11/01/22

LATIN AMERICA: China agrees deal with region for trade and investment.

As published on gtreview.com, Tuesday 11 January, 2022.

China and Latin American countries have signed an agreement to enhance economic cooperation, including for trade and investment, as the Asian powerhouse increases its presence in the region.

The deal, titled the “joint action plan for cooperation in key areas”, was signed last month by intergovernmental body the Community of Latin American and Caribbean States (Celac) and Beijing. While light on specific details, it sets out a wide-ranging agreement to collaborate politically, economically and socially through trade, investment, innovation, energy, communications and development.

For trade, it plans to “strengthen exchanges between trade and investment promotion agencies and commercial associations and promote pragmatic cooperation between enterprises” as well as facilitate investments and optimise the trade environment.

Ties between China and Latin America and the Caribbean (LAC) have been growing over the last two decades, with trade increasing 26-fold from 2000 to 2020, according to the World Economic Forum. China’s trade with LAC is projected to more than double by 2035 from 2020 levels, and exceed US$700bn.

Before 2010, foreign direct investment (FDI) inflows to the region from China amounted to less than US$400mn per year, finds the UN’s Economic Commission for Latin America and the Caribbean (ECLAC) in a report published last year. A decade later, FDI has risen substantially to stabilise at around US$2bn a year. The US and Europe remain the region’s top sources of investment.

Chinese and Hong Kong companies completed 150 mergers and acquisitions worth US$83bn in the region from 2005 to 2020. They also announced 652 investment projects worth an estimated US$75bn in that period.

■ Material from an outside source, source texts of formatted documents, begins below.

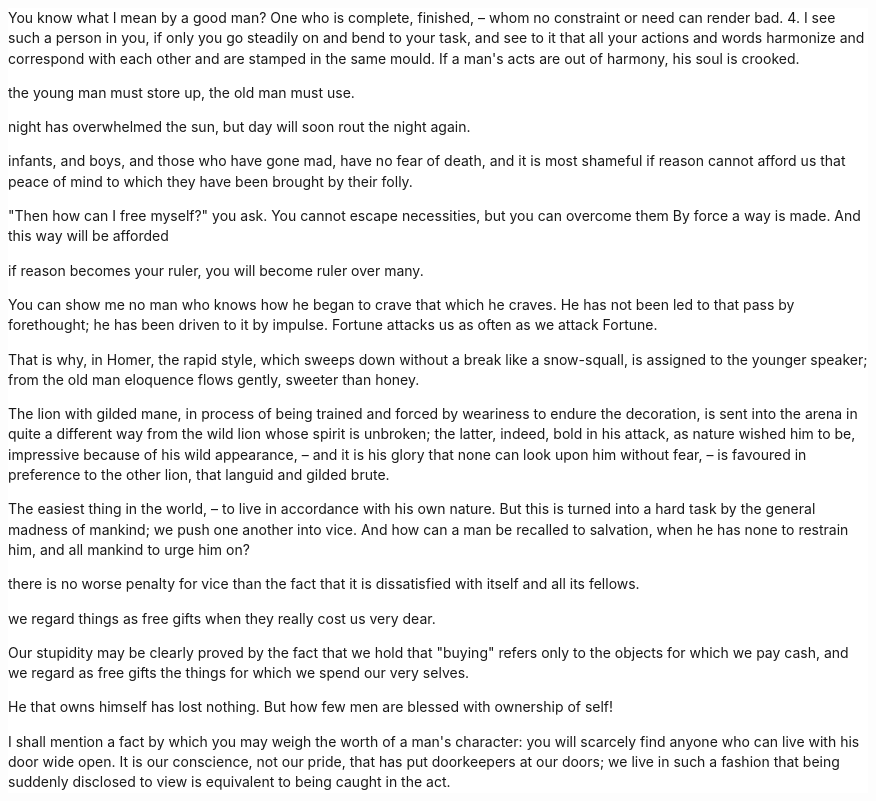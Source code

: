 
You know what I mean by a good man? One who is complete, finished, – whom no constraint or need can render bad. 4. I see such a person in you, if only you go steadily on and bend to your task, and see to it that all your actions and words harmonize and correspond with each other and are stamped in the same mould. If a man's acts are out of harmony, his soul is crooked.


the young man must store up, the old man must use.


night has overwhelmed the sun, but day will soon rout the night again.


infants, and boys, and those who have gone mad, have no fear of death, and it is most shameful if reason cannot afford us that peace of mind to which they have been brought by their folly.


"Then how can I free myself?" you ask. You cannot escape necessities, but you can overcome them By force a way is made. And this way will be afforded


if reason becomes your ruler, you will become ruler over many.


You can show me no man who knows how he began to crave that which he craves. He has not been led to that pass by forethought; he has been driven to it by impulse. Fortune attacks us as often as we attack Fortune.


That is why, in Homer, the rapid style, which sweeps down without a break like a snow-squall, is assigned to the younger speaker; from the old man eloquence flows gently, sweeter than honey.


The lion with gilded mane, in process of being trained and forced by weariness to endure the decoration, is sent into the arena in quite a different way from the wild lion whose spirit is unbroken; the latter, indeed, bold in his attack, as nature wished him to be, impressive because of his wild appearance, – and it is his glory that none can look upon him without fear, – is favoured in preference to the other lion, that languid and gilded brute.


The easiest thing in the world, – to live in accordance with his own nature. But this is turned into a hard task by the general madness of mankind; we push one another into vice. And how can a man be recalled to salvation, when he has none to restrain him, and all mankind to urge him on?


there is no worse penalty for vice than the fact that it is dissatisfied with itself and all its fellows.


we regard things as free gifts when they really cost us very dear.


Our stupidity may be clearly proved by the fact that we hold that "buying" refers only to the objects for which we pay cash, and we regard as free gifts the things for which we spend our very selves.


He that owns himself has lost nothing. But how few men are blessed with ownership of self!


I shall mention a fact by which you may weigh the worth of a man's character: you will scarcely find anyone who can live with his door wide open. It is our conscience, not our pride, that has put doorkeepers at our doors; we live in such a fashion that being suddenly disclosed to view is equivalent to being caught in the act.

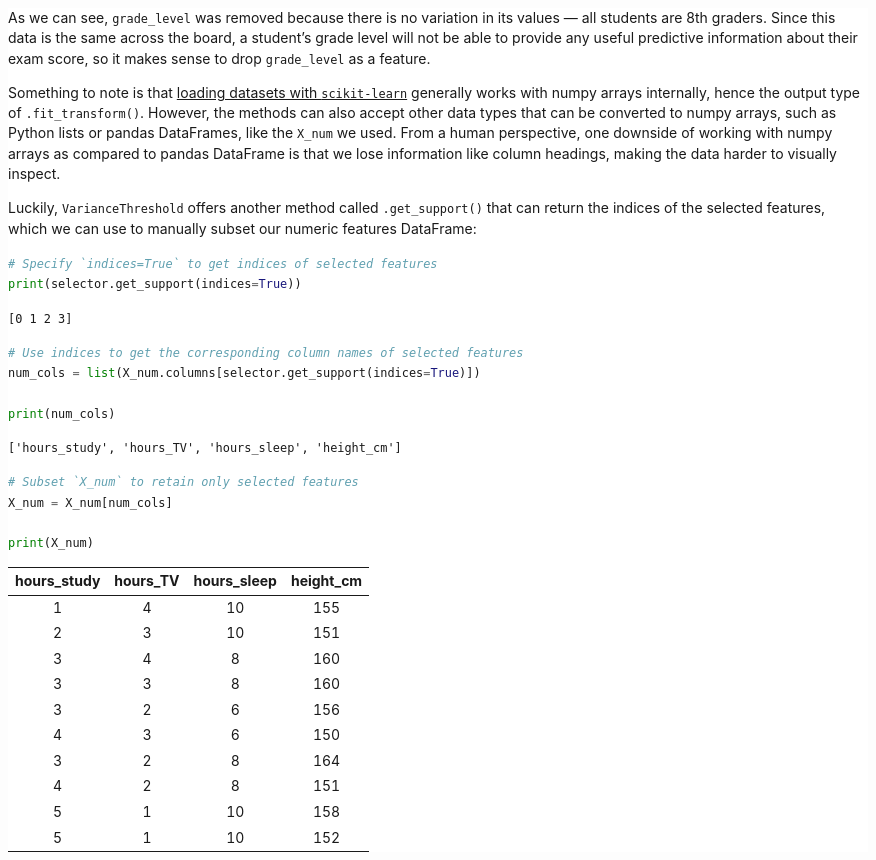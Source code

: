  As we can see, `grade_level` was removed because there is no variation in its values — all students are 8th graders. Since this data is the same across the board, a student’s grade level will not be able to provide any useful predictive information about their exam score, so it makes sense to drop `grade_level` as a feature.

Something to note is that [loading datasets with `scikit-learn`](https://scikit-learn.org/stable/faq.html#how-can-i-load-my-own-datasets-into-a-format-usable-by-scikit-learn) generally works with numpy arrays internally, hence the output type of `.fit_transform()`. However, the methods can also accept other data types that can be converted to numpy arrays, such as Python lists or pandas DataFrames, like the `X_num` we used. From a human perspective, one downside of working with numpy arrays as compared to pandas DataFrame is that we lose information like column headings, making the data harder to visually inspect.

Luckily, `VarianceThreshold` offers another method called `.get_support()` that can return the indices of the selected features, which we can use to manually subset our numeric features DataFrame:

```py
# Specify `indices=True` to get indices of selected features
print(selector.get_support(indices=True))
```

```
[0 1 2 3]
```

```py
# Use indices to get the corresponding column names of selected features
num_cols = list(X_num.columns[selector.get_support(indices=True)])

print(num_cols)
```

```
['hours_study', 'hours_TV', 'hours_sleep', 'height_cm']
```

```py
# Subset `X_num` to retain only selected features
X_num = X_num[num_cols]

print(X_num)
```

| hours_study | hours_TV | hours_sleep | height_cm |
|:-----------:|:--------:|:-----------:|:---------:|
| 1           | 4        | 10          | 155       |
| 2           | 3        | 10          | 151       |
| 3           | 4        | 8           | 160       |
| 3           | 3        | 8           | 160       |
| 3           | 2        | 6           | 156       |
| 4           | 3        | 6           | 150       |
| 3           | 2        | 8           | 164       |
| 4           | 2        | 8           | 151       |
| 5           | 1        | 10          | 158       |
| 5           | 1        | 10          | 152       |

“Over the… period, China ranked second only to the United States as the second-largest source of cross-border mergers and acquisitions in terms of the amounts involved, outperforming some of the region’s other historical investors, such as Spain, Canada, the United Kingdom and France,” adds ECLAC.

Latin America is abundant in raw materials, such as copper and nickel, which are essential in the production of certain goods. In terms of commodities, the LAC-China pact aims to “promote cooperation regarding the exploration of mineral resources and the comprehensive use of innovative technical methods and clean technologies with low-carbon emissions”.

It also states the pair will “explore the expansion of cooperation in emerging industries related to clean energy and resource”.

China has focused on exporting manufactured goods and importing commodities as a key pillar of its foreign policy for the last few decades. But there are concerns about China’s influence and lack of transparency in LAC and its grip on raw materials.

“Raw materials – mineral and agricultural – are Beijing’s major interest in Latin America. Oil, iron, copper, and soybeans are the main products the PRC [People’s Republic of China] purchases in the region. China is acting pointwise – becoming active in those areas and in those countries that are of vital importance to it, trying not to show total activity,” reads a 2020 blog by research organisation the Robert Lansing Institute.

The US, a neighbouring country to the region and China’s ultimate trade rival, held its first government review on China’s “strategic approach in Latin America and the Caribbean” in May last year over concern about Beijing’s growing influence in LAC.

“China has worked to diversify its resource dependence for more than a decade, with Latin America and the Caribbean as a component of that,” reads a statement by Derek Scissors, a senior fellow at the American Enterprise Institute and a US-China Economic and Security Commission (USCC) member, as part of the review.

“Using 2019 Chinese trade data, Brazil, with oil, soy, and iron oil, is a major supplier. The next largest regional supplier is Chile… It’s not just that Latin America and the Caribbean mostly supply China with commodities; most of Latin America and the Caribbean only supply China with one to two commodities.”

The USCC has since recommended “Congress recognise that Chinese economic, diplomatic, and security initiatives in Latin America and the Caribbean are robust and growing and demand a comprehensive response”.